2. Study Region and Data

2.1. Study Region

[6] We focus on a 15° × 15° region (30°–45°N, 105°–90°W) in the central United States where improved understanding of 20th century hydroclimatological trends and variability is a top priority to both scientific and economic stakeholders. The region comprises more than half of the total harvested area of principal crops in the United States [U.S. Department of Agriculture, 2011], a large portion of which is sustained through groundwater inputs from the Ogallala Aquifer. Unlike much of the global land area, the central United States experienced a 0.2–0.8°C decrease in summer (June, July, August) daily mean temperature during the period 1976–2000 [Folland et al., 2001, Figure 2.10]. Attribution of the so-called surface “warming hole” remains an open question [Kunkel et al., 2006], but is likely the result of changes in the atmospheric circulation (stronger and more frequent Great Plains low-level jets) and associated changes in soil wetness and surface energy balance [Pan et al., 2004], amplified by large-scale irrigation effects [DeAngelis et al., 2010]. The domain also encompasses one of only a few Global Energy and Water Cycle Experiment (GEWEX) Global Land-Atmosphere Coupling Experiment (GLACE) [Koster et al., 2006] land-atmosphere interaction “hot spots,” where according to several atmospheric general circulation models, soil moisture anomalies have the greatest impact on subsequent precipitation.
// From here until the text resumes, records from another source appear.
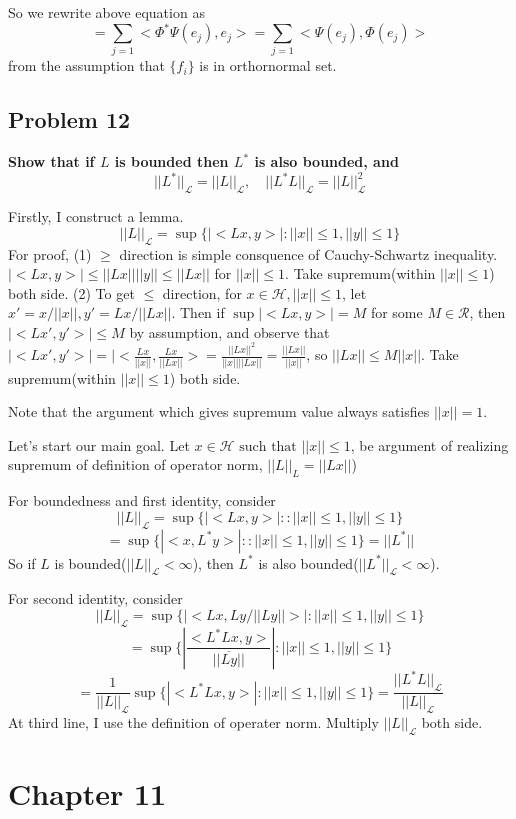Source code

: \documentclass{article}
\begin{document}
So we rewrite above equation as
\[=\sum_{j=1} <\Phi^*\Psi(e_j),e_j>
=\sum_{j=1} <\Psi(e_j),\Phi(e_j)>\]
from the assumption that $\{f_i\}$ is in orthornormal set.




\subsection{Problem 12}
\textbf{
    Show that if $L$ is bounded then $L^*$ is also bounded, and
    \[||L^*||_{\mathcal{L}}=||L||_{\mathcal{L}}, \quad  
    ||L^*L||_{\mathcal{L}}=||L||^2_{\mathcal{L}}
    \]
}

Firstly, I construct a lemma.
\[||L||_{\mathcal{L}} = \sup\{|<Lx,y>|:||x||\leq 1, ||y||\leq 1\}\]
For proof, (1) $\geq$ direction is simple consquence of Cauchy-Schwartz inequality.
\(|<Lx,y>|\leq ||Lx||||y|| \leq ||Lx||\) for $||x||\leq 1$. Take supremum(within $||x||\leq 1$) both side.
(2) To get $\leq$ direction, for $x\in \mathcal{H}, ||x||\leq 1$,
let $x'=x/||x||, y'=Lx/||Lx||$. Then if $\sup|<Lx,y>|= M$ for some $M\in\mathcal{R}$, then $|<Lx',y'>|\leq M$ by assumption, and observe that
\(|<Lx',y'>|=|<\frac{Lx}{||x||},\frac{Lx}{||Lx||}>=\frac{||Lx||^2}{||x||||Lx||}=\frac{||Lx||}{||x||}\), so
$||Lx||\leq M||x||$. Take supremum(within $||x||\leq 1$) both side.

Note that the argument which gives supremum value always satisfies $||x||=1$.

Let's start our main goal.
Let $x\in \mathcal{H} \text{ such that } ||x||\leq 1$, be argument of realizing supremum of definition of operator norm, \(||L||_{L}=||Lx||\))

For boundedness and first identity, consider
\[||L||_\mathcal{{L}}=\sup\{|<Lx, y>| : :||x||\leq 1, ||y||\leq 1\}\]
\[=\sup\{|<x, L^*y>| : :||x||\leq 1, ||y||\leq 1\} = ||L^*||\]
So if $L$ is bounded($||L||_\mathcal{L}<\infty$), then $L^*$ is also bounded($||L^*||_\mathcal{L}<\infty$).

For second identity, consider
\[||L||_\mathcal{{L}}=\sup\{|<Lx, Ly/||Ly||>| :||x||\leq 1, ||y||\leq 1\}\]
\[=\sup\{|\frac{<L^*Lx, y>}{\overline{||Ly||}}| : ||x||\leq 1, ||y||\leq 1\}\]
\[=\frac{1}{||L||_{\mathcal{L}}}\sup\{|<L^*Lx, y>| : ||x||\leq 1, ||y||\leq 1\}=\frac{||L^*L||_{\mathcal{L}}}{||L||_{\mathcal{L}}}\]
At third line, I use the definition of operater norm. Multiply $||L||_{\mathcal{L}}$ both side.

\newpage
\section{Chapter 11}
\end{document}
Accordingly, the region represents an exemplary case study for regional climate change, land-atmosphere interaction (coupling) and its sensitivity to climate change, the sensitivity (masking) of climate change to (by) large-scale groundwater usage, as well as the sensitivity of agricultural productivity to hydrologic variability. Given that the United States leads the world in food exports [Konar et al., 2011], any fluctuations in the region's agricultural productivity could have reverberating consequences globally.

2.2. Twentieth Century Reanalysis

[7] The 20CR version 2 [Compo et al., 2011] is a 2.0° horizontal, 24-layer vertical, 6-hourly global reanalysis covering the period of 1871–2008. The 20CR is remarkable in that it is the first reanalysis to span the entire 20th century and assimilates the following surface observational data only: surface and sea level pressure observations every 6 h from the International Surface Pressure Databank (ISPDv2.2.4) and monthly sea surface temperature (SST) and sea ice concentration fields from the Hadley Centre Sea Ice and SST data set [HadISSTv1.1; Rayner et al., 2003]. It was motivated by the need for a reanalysis with minimal influence from observational shocks, such as those caused by short or intermittent records and changes in observational technology (i.e., the introduction of radiosondes in the 1940s and Earth observing satellites in the 1970s), with quantified random errors in the fields at each time step. The 20CR uses a deterministic ensemble Kalman filter (EKF) as described by Compo et al. [2011] on the basis of the ensemble square-root filter algorithm of Whitaker and Hamill [2002]. Background first guess fields are obtained from a short-term forecast ensemble run in parallel, of fifty-six 9 h integrations of the April 2008 experimental version of the NCEP GFS [Kanamitsu et al., 1991; Moorthi et al., 2001; Saha et al., 2006], initiated with the previous 6 h analysis. The GFS is coupled with the four-layer NOAH v2.7 land surface model [Ek et al., 2003] and run at a horizontal resolution of T62 (192 × 94 Gaussian longitude/latitude), vertical resolution of 28 hybrid sigma-pressure levels, and temporal resolution of 3 h. For each time iteration of the assimilation (6-hourly) and forecast (3-hourly) systems, the ensemble mean and spread are recorded for all variable fields.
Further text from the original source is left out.